We unpacked our luggage, our clothes, toys and books, and they immediately looked lost. The furniture was basic and cheap, not at all suited to its setting. A Formica table with spindly legs looked like an insult to the living room as did two armchairs covered in grey moquette. At least, we thought, the children can’t damage anything, and there was the advantage of having lots of space for them to run around in. But from the beginning, there was no sense either that this house had ever been someone’s home or that it
could be made into one, and certainly not during the short time we were going to be there. It was a house made to be rented, to provide an income for its new, absent, owners, and that was how it would remain.
It proved a strange experience living there. Two maids went with the house, twins called Josephine and Lily, who spoke little English. We weren’t given any choice about having them – they were part of the deal, and turned up every morning for two hours, though there was little to do. A great deal of sweeping went on, and a lot of clothes washing (there was, of course, no washing machine). They were always snatching up clothes that didn’t need to be washed, and then scrubbing them ferociously, over and over again, in a big tub. We usually left for the beach soon after they arrived, and returned as they were leaving, so we didn’t get in each other’s way. We had a long siesta in the afternoon and then, when it was cooler, though not much cooler, we would go and explore the rest of the island. At night, the house was hot, though it felt cool during the day, and we slept badly. It was a relief when dawn came, the coolest part of the day.
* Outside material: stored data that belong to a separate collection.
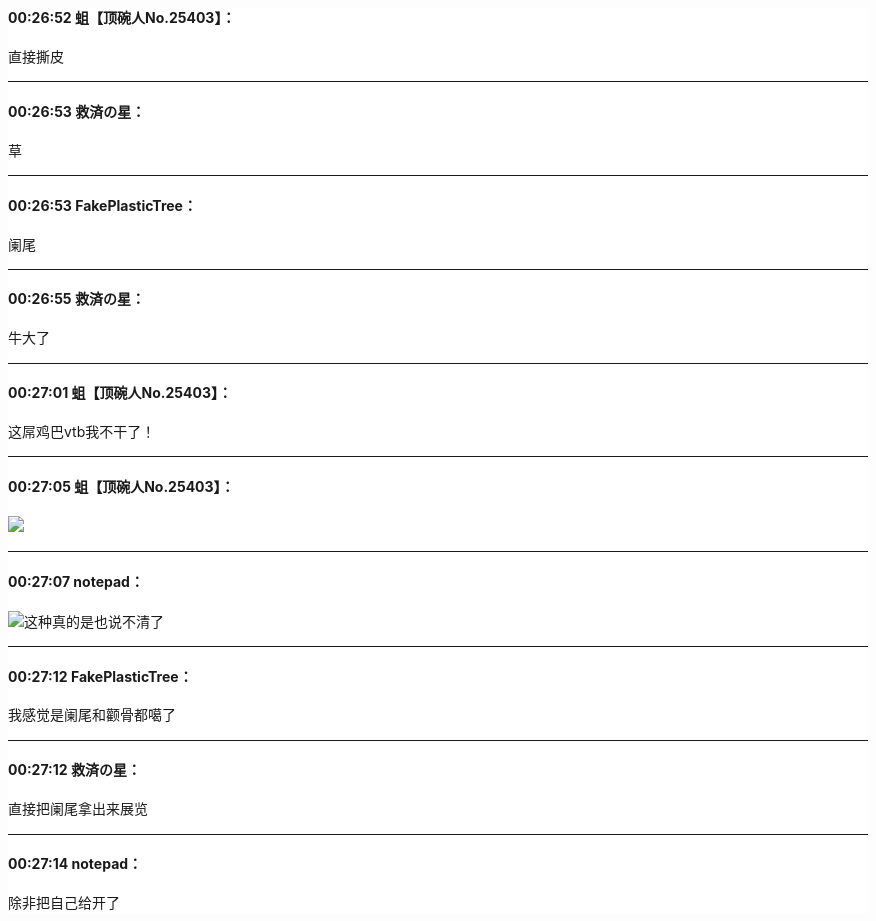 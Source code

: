 #### 00:26:52  蛆【顶碗人No.25403】：

直接撕皮

*****

#### 00:26:53  救済の星：

草

*****

#### 00:26:53  FakePlasticTree：

阑尾

*****

#### 00:26:55  救済の星：

牛大了

*****

#### 00:27:01  蛆【顶碗人No.25403】：

这屌鸡巴vtb我不干了！

*****

#### 00:27:05  蛆【顶碗人No.25403】：

![](http://gchat.qpic.cn/gchatpic_new/794594593/614391357-2163418542-4F94BCB3F6FAE4AF8C7031C4B3F1C4FC/0?term=2")

*****

#### 00:27:07  notepad：

![](http://gchat.qpic.cn/gchatpic_new/976058243/614391357-2562865898-0275A2D8F98C6EC28244DDEE18395CA0/0?term=2")这种真的是也说不清了

*****

#### 00:27:12  FakePlasticTree：

我感觉是阑尾和颧骨都噶了

*****

#### 00:27:12  救済の星：

直接把阑尾拿出来展览

*****

#### 00:27:14  notepad：

除非把自己给开了
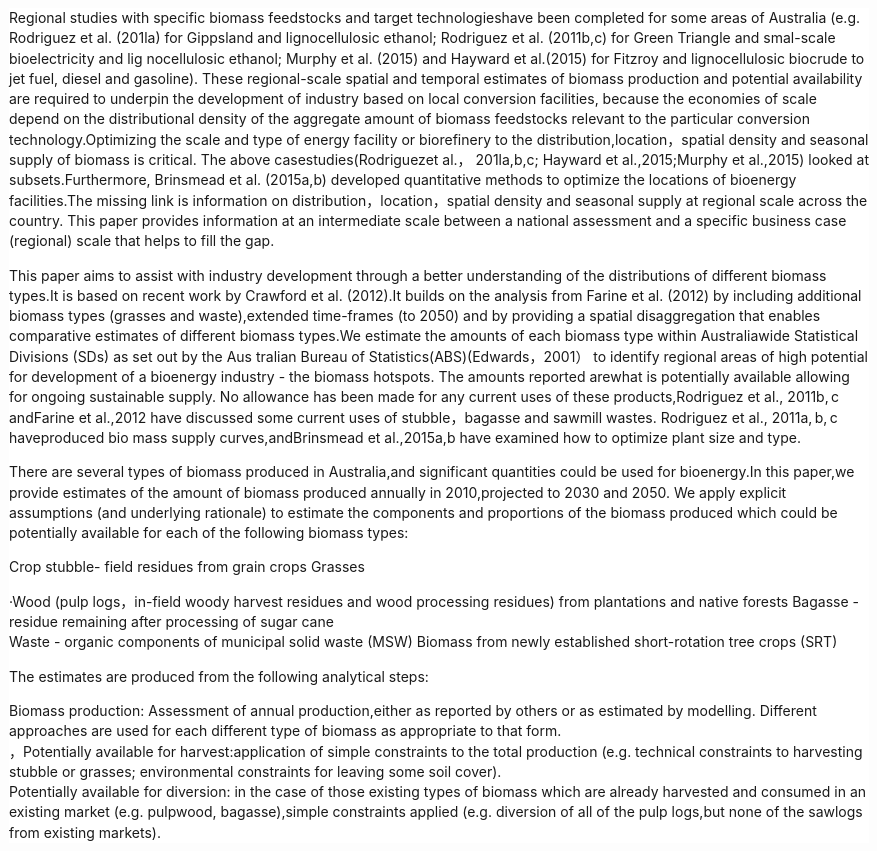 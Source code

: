 Regional studies with specific biomass feedstocks and target technologieshave been completed for some areas of Australia (e.g. Rodriguez et al. (201la) for Gippsland and lignocellulosic ethanol; Rodriguez et al. (2011b,c) for Green Triangle and smal-scale bioelectricity and lig nocellulosic ethanol; Murphy et al. (2015) and Hayward et al.(2015) for Fitzroy and lignocellulosic biocrude to jet fuel, diesel and gasoline). These regional-scale spatial and temporal estimates of biomass production and potential availability are required to underpin the development of industry based on local conversion facilities, because the economies of scale depend on the distributional density of the aggregate amount of biomass feedstocks relevant to the particular conversion technology.Optimizing the scale and type of energy facility or biorefinery to the distribution,location，spatial density and seasonal supply of biomass is critical. The above casestudies(Rodriguezet al.， 201la,b,c; Hayward et al.,2015;Murphy et al.,2015) looked at subsets.Furthermore, Brinsmead et al. (2015a,b) developed quantitative methods to optimize the locations of bioenergy facilities.The missing link is information on distribution，location，spatial density and seasonal supply at regional scale across the country. This paper provides information at an intermediate scale between a national assessment and a specific business case (regional) scale that helps to fill the gap.

This paper aims to assist with industry development through a better understanding of the distributions of different biomass types.It is based on recent work by Crawford et al. (2012).It builds on the analysis from Farine et al. (2012) by including additional biomass types (grasses and waste),extended time-frames (to 2050) and by providing a spatial disaggregation that enables comparative estimates of different biomass types.We estimate the amounts of each biomass type within Australiawide Statistical Divisions (SDs) as set out by the Aus tralian Bureau of Statistics(ABS)(Edwards，2001） to identify regional areas of high potential for development of a bioenergy industry - the biomass hotspots. The amounts reported arewhat is potentially available allowing for ongoing sustainable supply. No allowance has been made for any current uses of these products,Rodriguez et al., $2 0 1 1 \mathsf { b } , \mathsf { c }$ andFarine et al.,2012 have discussed some current uses of stubble，bagasse and sawmill wastes. Rodriguez et al., $2 0 1 1 \mathrm { a } , \mathrm { b } , \mathrm { c }$ haveproduced bio mass supply curves,andBrinsmead et al.,2015a,b have examined how to optimize plant size and type.

There are several types of biomass produced in Australia,and significant quantities could be used for bioenergy.In this paper,we provide estimates of the amount of biomass produced annually in 2010,projected to 2030 and 2050. We apply explicit assumptions (and underlying rationale) to estimate the components and proportions of the biomass produced which could be potentially available for each of the following biomass types:

Crop stubble- field residues from grain crops Grasses

·Wood (pulp logs，in-field woody harvest residues and wood processing residues) from plantations and native forests Bagasse - residue remaining after processing of sugar cane   
Waste - organic components of municipal solid waste (MSW) Biomass from newly established short-rotation tree crops (SRT)

The estimates are produced from the following analytical steps:

Biomass production: Assessment of annual production,either as reported by others or as estimated by modelling. Different approaches are used for each different type of biomass as appropriate to that form.   
，Potentially available for harvest:application of simple constraints to the total production (e.g. technical constraints to harvesting stubble or grasses; environmental constraints for leaving some soil cover).   
Potentially available for diversion: in the case of those existing types of biomass which are already harvested and consumed in an existing market (e.g. pulpwood, bagasse),simple constraints applied (e.g. diversion of all of the pulp logs,but none of the sawlogs from existing markets).
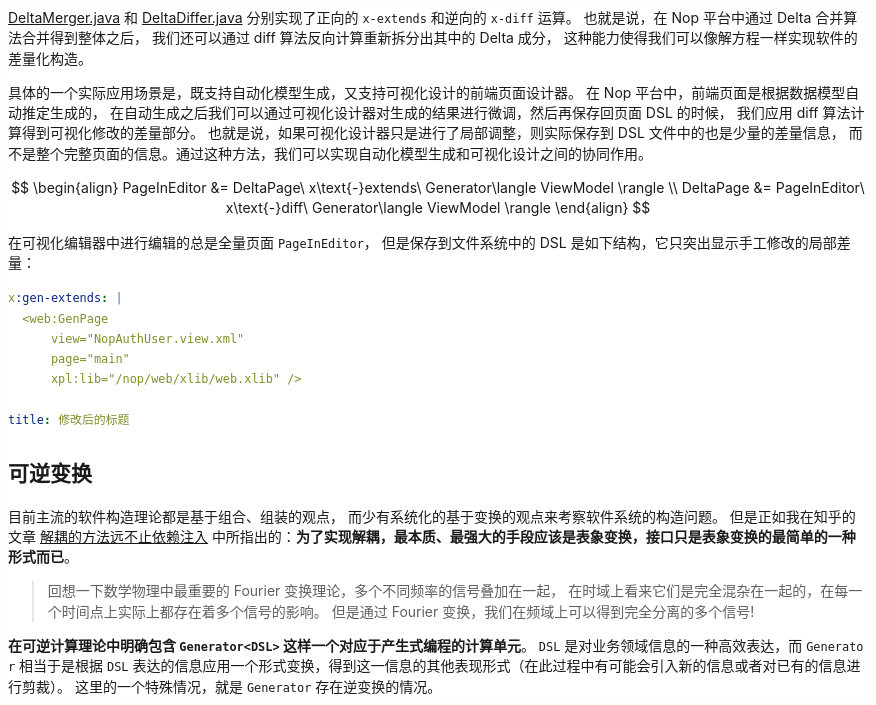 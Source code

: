 [DeltaMerger.java](https://gitee.com/canonical-entropy/nop-entropy/blob/master/nop-xlang/src/main/java/io/nop/xlang/delta/DeltaMerger.java)
和
[DeltaDiffer.java](https://gitee.com/canonical-entropy/nop-entropy/blob/master/nop-xlang/src/main/java/io/nop/xlang/delta/DeltaDiffer.java)
分别实现了正向的 `x-extends` 和逆向的 `x-diff` 运算。
也就是说，在 Nop 平台中通过 Delta 合并算法合并得到整体之后，
我们还可以通过 diff 算法反向计算重新拆分出其中的 Delta 成分，
这种能力使得我们可以像解方程一样实现软件的差量化构造。

具体的一个实际应用场景是，既支持自动化模型生成，又支持可视化设计的前端页面设计器。
在 Nop 平台中，前端页面是根据数据模型自动推定生成的，
在自动生成之后我们可以通过可视化设计器对生成的结果进行微调，然后再保存回页面 DSL 的时候，
我们应用 diff 算法计算得到可视化修改的差量部分。
也就是说，如果可视化设计器只是进行了局部调整，则实际保存到 DSL 文件中的也是少量的差量信息，
而不是整个完整页面的信息。通过这种方法，我们可以实现自动化模型生成和可视化设计之间的协同作用。

$$
\begin{align}
PageInEditor &= DeltaPage\ x\text{-}extends\ Generator\langle ViewModel \rangle
\\
DeltaPage &= PageInEditor\ x\text{-}diff\ Generator\langle ViewModel \rangle
\end{align}
$$

在可视化编辑器中进行编辑的总是全量页面 `PageInEditor`，
但是保存到文件系统中的 DSL 是如下结构，它只突出显示手工修改的局部差量：

```yaml
x:gen-extends: |
  <web:GenPage
      view="NopAuthUser.view.xml"
      page="main"
      xpl:lib="/nop/web/xlib/web.xlib" />

title: 修改后的标题
```

## 可逆变换

目前主流的软件构造理论都是基于组合、组装的观点，
而少有系统化的基于变换的观点来考察软件系统的构造问题。
但是正如我在知乎的文章 [解耦的方法远不止依赖注入](https://zhuanlan.zhihu.com/p/550923860)
中所指出的：**为了实现解耦，最本质、最强大的手段应该是表象变换，接口只是表象变换的最简单的一种形式而已**。

> 回想一下数学物理中最重要的 Fourier 变换理论，多个不同频率的信号叠加在一起，
> 在时域上看来它们是完全混杂在一起的，在每一个时间点上实际上都存在着多个信号的影响。
> 但是通过 Fourier 变换，我们在频域上可以得到完全分离的多个信号!

**在可逆计算理论中明确包含 `Generator<DSL>` 这样一个对应于产生式编程的计算单元**。
`DSL` 是对业务领域信息的一种高效表达，而 `Generator` 相当于是根据 `DSL`
表达的信息应用一个形式变换，得到这一信息的其他表现形式（在此过程中有可能会引入新的信息或者对已有的信息进行剪裁）。
这里的一个特殊情况，就是 `Generator` 存在逆变换的情况。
We knew, quite early on, that we’d made a mistake and part of this mistake was the house itself, not just its situation, though this was a disaster. It seemed a long car ride from Ramla beach, where we’d wanted to be and where we spent the mornings. We never wanted to leave the sea, and getting the children into the boiling hot car for the ride home seemed such an effort. The writing was not going particularly well either, though we both tried to put in a couple of hours a day. It was easy to blame the house, but a cheat. Anyone who really wants to write can write anywhere, but it was convenient to make excuses about the house being too hot, the house being too uncomfortable, and so on. We even went so far as to tell ourselves that if we’d been in the house next door, also recently converted but lived in by the owner before being rented, then we would have been more productive. In essence, this other house was the same as ours but the difference was in how it had been furnished and decorated – a matter of taste, in short. Our owner had treated this Moorish shell as though it were a bungalow in a British suburb, whereas the owner of the next door one had chosen things that complemented the Moorish design. There were lovely textiles everywhere, and instead of sofas and chairs in the living room there was a low wooden shelf running round the room with cushions upon it as well as along the wall. The tiles on the floor were like a mosaic, and there were wall hangings embroidered with pictures of the island.